11.10.2016

Dr. Reinhard Vogt und die "amatra GmbH": BaFin ordnet Abwicklung an

Wie die Bundesanstalt für Finanzdienstleistungsaufsicht (BaFin) auf ihrer Internetpräsenz mitteilt, wurde mit Bescheid bereits vom 16.09.2016 Herrn Dr. Reinhard Vogt als Organ der amatra GmbH die Abwicklung der durch das Unternehmen unerlaubt erbrachten Anlageverwaltung aufgegeben.

Die in Hohenschäftlarn (vormals Ebenhausen) ansässige amatra GmbH habe über stille Gesellschaftsverträge Kapital von Anlegern angenommen, um diese über Wertpapiere auf dem Kapitalmarkt zu investieren. Jedenfalls für Privatanleger habe hier die erforderliche Erlaubnis durch die BaFin gefehlt.
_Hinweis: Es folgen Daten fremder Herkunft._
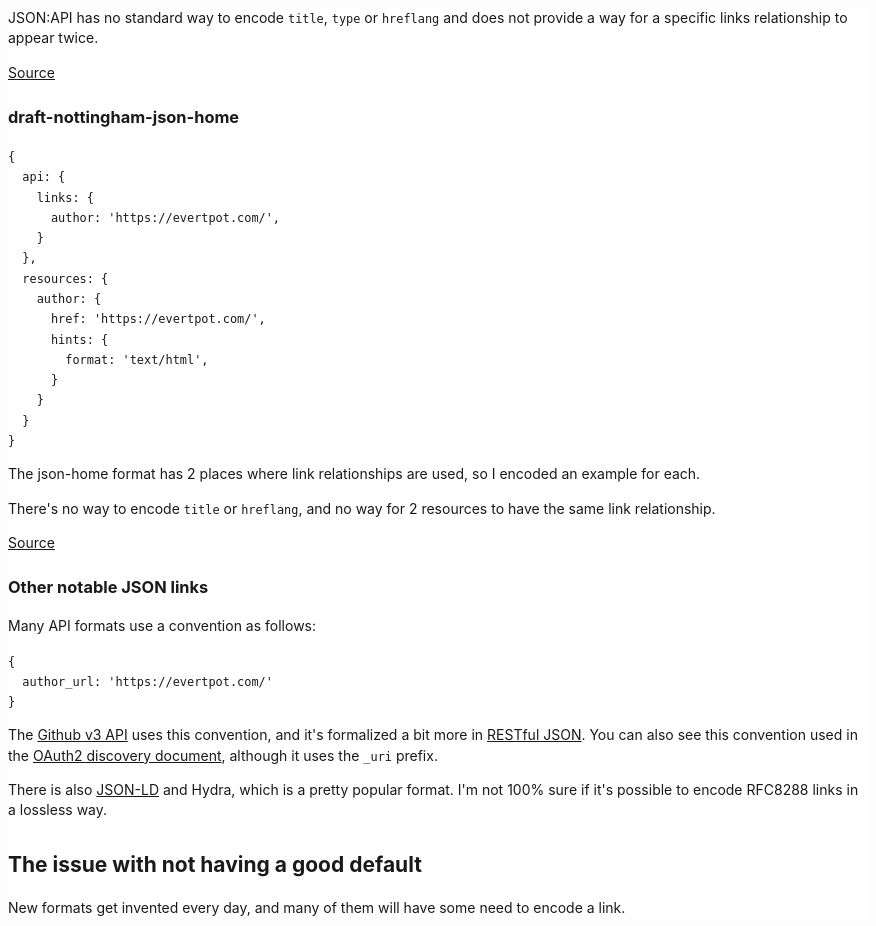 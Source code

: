 JSON:API has no standard way to encode `title`, `type` or `hreflang` and does
not provide a way for a specific links relationship to appear twice.

[Source](https://jsonapi.org/format/#document-links)

### draft-nottingham-json-home


```
{
  api: {
    links: {
      author: 'https://evertpot.com/',
    }
  },
  resources: {
    author: {
      href: 'https://evertpot.com/',
      hints: {
        format: 'text/html',
      }
    }
  }
}
```

The json-home format has 2 places where link relationships are used, so I
encoded an example for each.

There's no way to encode `title` or `hreflang`, and no way for 2 resources
to have the same link relationship.

[Source](https://tools.ietf.org/html/draft-nottingham-json-home-06)

### Other notable JSON links

Many API formats use a convention as follows:

```
{
  author_url: 'https://evertpot.com/'
}
```

The [Github v3 API][2] uses this convention, and it's formalized a bit more
in [RESTful JSON][3]. You can also see this convention used in the
[OAuth2 discovery document][4], although it uses the `_uri` prefix.

There is also [JSON-LD][4] and Hydra, which is a pretty popular format. I'm
not 100% sure if it's possible to encode RFC8288 links in a lossless way.

The issue with not having a good default
----------------------------------------

New formats get invented every day, and many of them will have some need to
encode a link.


[1]: https://tools.ietf.org/html/rfc8288 "Web Linking"
[2]: https://developer.github.com/v3/
[3]: https://restfuljson.org/
[4]: https://json-ld.org/
[5]: https://tools.ietf.org/html/draft-nottingham-json-home-06  "Home Documents for HTTP APIs"
[6]: https://tools.ietf.org/html/draft-wilde-linkset-04 "Linkset"
[7]: https://xkcd.com/927/
[8]: https://twitter.com/evertp/status/1200375387525697537
[9]: https://github.com/evert/evert.github.com/blob/master/_posts/2019/2019-11-29-json-links.md "This post on Github"
[10]: https://www.w3.org/TR/2010/NOTE-curie-20101216/ "A syntax for expressing Compact URIs"
[11]: https://github.com/kevinswiber/siren "Siren"
[12]: https://jsonapi.org/ "A specification for building APIs in JSON" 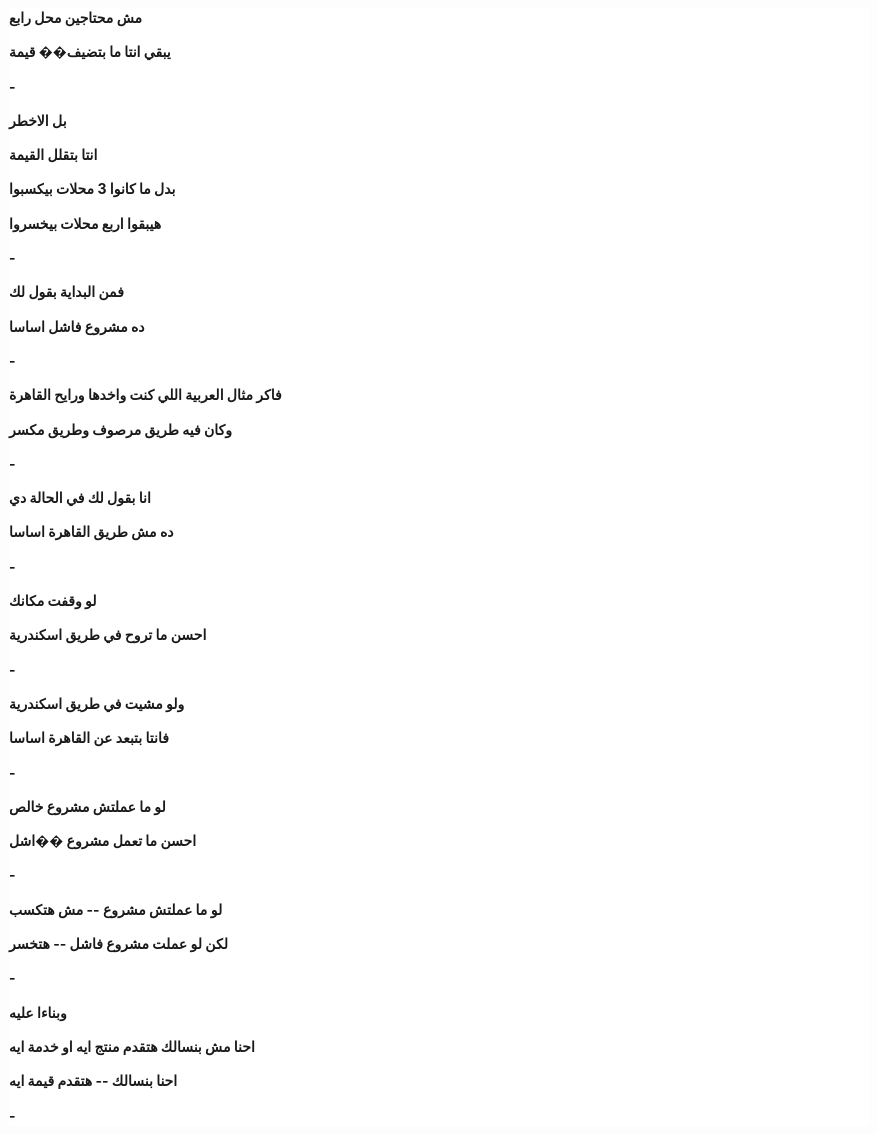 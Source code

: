 **مش محتاجين محل رابع**

**يبقي انتا ما بتضيف�� قيمة**

**-**

**بل الاخطر**

**انتا بتقلل القيمة**

**بدل ما كانوا 3 محلات بيكسبوا**

**هيبقوا اربع محلات بيخسروا**

**-**

**فمن البداية بقول لك**

**ده مشروع فاشل اساسا**

**-**

**فاكر مثال العربية اللي كنت واخدها ورايح القاهرة**

**وكان فيه طريق مرصوف وطريق مكسر**

**-**

**انا بقول لك في الحالة دي**

**ده مش طريق القاهرة اساسا**

**-**

**لو وقفت مكانك**

**احسن ما تروح في طريق اسكندرية**

**-**

**ولو مشيت في طريق اسكندرية**

**فانتا بتبعد عن القاهرة اساسا**

**-**

**لو ما عملتش مشروع خالص**

**احسن ما تعمل مشروع ��اشل**

**-**

**لو ما عملتش مشروع -- مش هتكسب**

**لكن لو عملت مشروع فاشل -- هتخسر**

**-**

**وبناءا عليه**

**احنا مش بنسالك هتقدم منتج ايه او خدمة ايه**

**احنا بنسالك -- هتقدم قيمة ايه**

**-**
Wie die BaFin weiter ausführt, wurde Herrn Dr. Reinhard Vogt aufgegeben, die über die eingesammelten Anlegergelder erworbenen Finanzinstrumente oder die andernfalls entstandenen Verkaufserlöse  auf Depots der betroffenen Investoren zu übertragen. Grundlage der Anordnung ist das Kreditwesengesetz (KWG), hier Paragraph 7 Abs. 1. es liegt noch keine Bestandskraft vor, allerdings ist die in Rede stehende Verfügung von Gesetzes wegen sofort vollziehbar.

Ein kurzer Blick auf die durch die amatra GmbH und Herrn Dr. Reinhard Vogt betriebene Web-Präsenz fördert zunächst keine genaueren Informationen über das dortig betriebene Angebot zu Tage. Eine junge Dame schaut dem Betrachter mit intensivem Blick ins Gesicht, darüber drei auf Englisch verfasste Zeilen, die eine Verbindung ziehen zwischen dem Urknall und dem offensichtlich erwünschten exponentiellen Wachstum auch bei der Geldanlage. Die hierfür angegebene Variable wiederum wird mit dem Firmennamen amatra konnektiert. 

Auf einer Unterseite der Webpräsenz ist der Abriss eines Lebenslaufes von Herrn Dr. Reinhard Vogt zu betrachten. Laut Eigendarstellung sei das Ziel seiner wissenschaftlichen Bemühungen die "Entwicklung mathematischer Algorithmen für automatisierte Investmentstrategien, die exzeptionell hohe Profite mit niedrigem Risiko kombinieren" sollen. Spätestens hier sollten bei jedem erfahrenen Marktbeobachter sämtliche Alarmglocken schrillen. Jedenfalls bleibt für die betroffenen Investoren zu hoffen, dass die "automatisierten Investmentstrategien" bis dato nicht zu einer Pulverisierung ihrer Einlagen geführt haben.